The Dow Jones industrial average fell 124.20 points to close at 12,772.47. The loss wiped out the Dow’s gain for the week.

The reluctance of U.S. employers to add jobs shows the economy is still struggling three years after the recession officially ended. An average of just 75,000 jobs were created every month in the April-June quarter, far below the 226,000 created every month in the first three months of the year.

“It shows the U.S. economy is losing momentum,” said Sharon Stark, chief market strategist at the brokerage firm Sterne Agee. “It’s a sign of everyone waiting to see what’s next.”

Of the 30 stocks in the Dow average, only five rose, including McDonald’s and AT&T. The world’s largest producer of aluminum, Alcoa, and Caterpillar, the construction equipment maker, were among the hardest-hit Dow stocks with declines of about 3 percent each.

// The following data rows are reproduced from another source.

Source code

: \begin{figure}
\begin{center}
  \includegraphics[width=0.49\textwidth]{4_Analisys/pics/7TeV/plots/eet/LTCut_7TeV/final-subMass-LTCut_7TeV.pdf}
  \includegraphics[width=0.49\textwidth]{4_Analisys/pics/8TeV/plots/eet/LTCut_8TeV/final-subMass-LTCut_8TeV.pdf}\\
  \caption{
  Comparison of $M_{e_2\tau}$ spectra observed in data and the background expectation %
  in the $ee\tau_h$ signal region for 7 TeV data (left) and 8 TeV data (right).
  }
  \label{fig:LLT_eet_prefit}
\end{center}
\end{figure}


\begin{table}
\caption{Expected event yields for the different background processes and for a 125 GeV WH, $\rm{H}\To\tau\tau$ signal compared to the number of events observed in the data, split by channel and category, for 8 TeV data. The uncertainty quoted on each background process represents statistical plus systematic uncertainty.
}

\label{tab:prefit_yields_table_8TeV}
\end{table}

Materials and industrial companies are the most likely to suffer if the economy weakens.

The anemic jobs report led investors to shift money into low-risk assets. The price of the 10-year Treasury note rose, sending its yield down to 1.55 percent from 1.60 percent late Thursday. The dollar rose against the euro.

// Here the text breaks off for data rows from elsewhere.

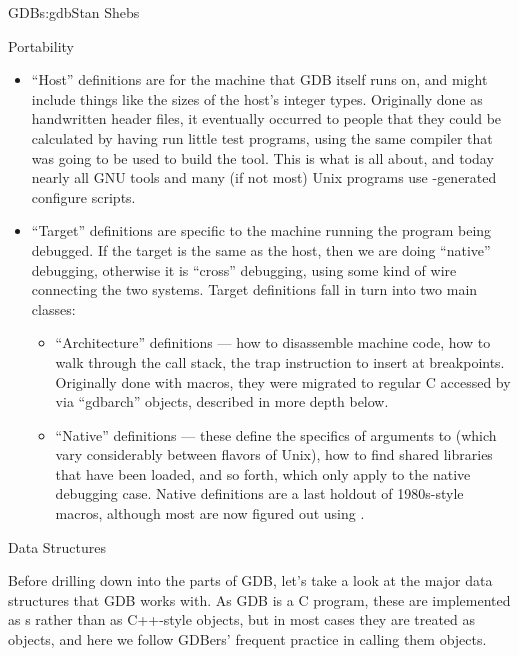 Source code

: \begin{aosachapter}{GDB}{s:gdb}{Stan Shebs}
\begin{aosasect1}{Portability}
\begin{itemize}
\item ``Host'' definitions are for the machine that GDB itself runs on,
and might include things like the sizes of the host's integer types.
Originally done as handwritten header files, it eventually occurred to
people that they could be calculated by having  run
little test programs, using the same compiler that was going to be
used to build the tool.  This is what
\cite{bib:autoconf} is all about, and today nearly all
GNU tools and many (if not most) Unix programs use
-generated configure scripts.

\item ``Target'' definitions are specific to the machine running the
program being debugged.  If the target is the same as the host, then
we are doing ``native'' debugging, otherwise it is ``cross''
debugging, using some kind of wire connecting the two systems.  Target
definitions fall in turn into two main classes:

\begin{itemize}
\item ``Architecture'' definitions --- how to disassemble machine code, how
to walk through the call stack, the trap instruction to insert at
breakpoints.  Originally done with macros, they were migrated to
regular C accessed by via ``gdbarch'' objects, described in more depth
below.

\item ``Native'' definitions --- these define the specifics of arguments to
 (which vary considerably between flavors of Unix), how
to find shared libraries that have been loaded, and so forth, which
only apply to the native debugging case.  Native definitions are a
last holdout of 1980s-style macros, although most are now figured out
using .
\end{itemize}
\end{itemize}

\end{aosasect1}

\begin{aosasect1}{Data Structures}

Before drilling down into the parts of GDB, let's take a look at the
major data structures that GDB works with.  As GDB is a C program,
these are implemented as s rather than as C++-style
objects, but in most cases they are treated as objects, and here we
follow GDBers' frequent practice in calling them objects.


\end{aosasect1}
\end{aosachapter}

The sluggish growth in American jobs comes at a time when the global economy is also losing pace. Central banks in Europe and China took action Thursday to prop up their sliding economies.

The new signs of economic sluggishness around the world sent commodities prices lower. Crude oil dropped $2.77, or 3 percent, to $84.45 a barrel. The U.S. is the world’s biggest oil consumer, and the prospect of lower demand pushed down prices.

In other trading on Wall Street, the Standard & Poor’s 500 slid 12.90 points, or 0.9 percent, to 1,354.68 and the Nasdaq composite fell 38.79 points, or 1.3 percent, to 2,937.33.

One of the reasons stocks fell is though the jobs report was weak, the country isn’t heading into a recession. That suggests the Federal Reserve is less likely to take more action to stimulate the economy, according to Brian Jacobsen, chief portfolio strategist at Wells Fargo Advantage Funds.

A new round of bond-buying by the Fed is “quite unlikely,” Jacobsen said.